Эту самую „годность“ могла выдумать только совсем больная голова. Какой мясник станет совать в колбасную машину лучшее мясо? Как будто ногой с плоскостопием нельзя наступить на мину.

Извращенную форму критерия годности я видел в больнице Вестерборка. С температурой до сорока градусов человека можно было включать в списки на депортацию. Начиная с сорока и одной десятой он считался уже недостойным этой привилегии.

Итак, Калле записался добровольцем на военную службу. Что и сам он находил комичным. Когда кто-то сказал: „Да он один своим кашлем обратит в бегство роту противника“, — он смеялся и кашлял так, будто хотел подтвердить эту скверную шутку.

А его и впрямь загребли на фронт. Не воевать с оружием в руках — для этого они все-таки были слишком придирчивы, но ведь были еще и тыловые службы. Калле прикомандировали к полевой кухне. И он криво усмехался над тем, что будет стрелять во французов из гуляшной пушки, как называли на войне полевую кухню.

Но до этого пока не дошло. Вначале были экстренные выпускные экзамены.


Экзамены оказались шуткой. Подмигивающим ритуалом, который никто не принимал всерьез. Как если бы Папа Римский вместо того, чтобы торжественно поднести вино для причастия, по-приятельски пригласил всех собравшихся вместе выпить.

Все мы — и экзаменаторы, и экзаменуемые — были заодно. Страх перед ужасным выпускным сочинением наш учитель немецкого языка пригасил еще на консультации, проболтавшись, что хотя тема сочинения и строго засекречена и он нам ни в коем случае не может ее выдать, но мы с нею справимся, в этом он уверен, да и мы сами — это, дескать, видно по нашим лицам — тоже в этом не сомневаемся. И потом, яснее ясного и в стиле интригана из любительского театра: „Мне ли не знать моих паппенхаймеров“. Два раза повторил: „Паппенхаймеров!“ После чего мы все побежали по домам и еще раз перечитали „Валленштейна“.

Можно было этого и не делать. Тема называлась „В твоей груди — звезды твоей судьбы“ — прокомментирйте это! — и для хорошей оценки было вполне достаточно притянуть эту фразу к нам самим как к будущим солдатам и заполнить пару страниц героической болтовней.
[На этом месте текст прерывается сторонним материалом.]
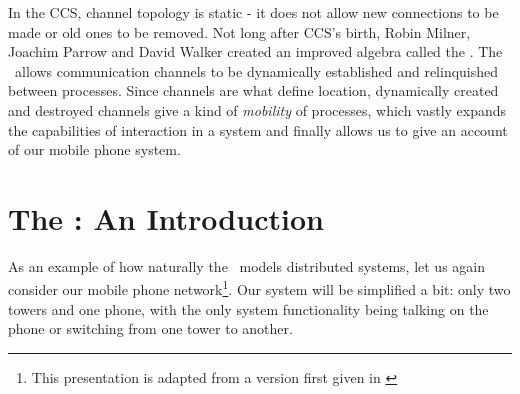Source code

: 	In the CCS, channel topology is static - it does not allow new connections to be made or old ones to be removed.  
Not long after CCS's birth, Robin Milner, Joachim Parrow and David Walker created an improved algebra called the \inidx{\picalc}.  
The \picalc\ allows communication channels to be dynamically established and relinquished between processes.  
Since channels are what define location, dynamically created and destroyed channels give a kind of \emph{mobility} of processes, which vastly expands the capabilities of interaction in a system and finally allows us to give an account of our mobile phone system.
\section{The \picalc: An Introduction}	
	As an example of how naturally the \picalc\ models distributed systems, let us again consider our mobile phone network\footnote{This presentation is adapted from a version first given in \cite{miln99}}.  
Our system will be simplified a bit: only two towers and one phone, with the only system functionality being talking on the phone or switching from one tower to another.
На устном экзамене по математике у меня со всей серьезностью спросили теорему Пифагора. Материал из второго класса гимназии. По географии мы должны были показать на карте Европы те области, которые Германия аннексирует, разумеется после победного окончания войны. Остаток обязательной четверти часа экзаменатор заполнял тем, что козырял воспоминаниями из собственного военного прошлого. Он, как и все, был героем.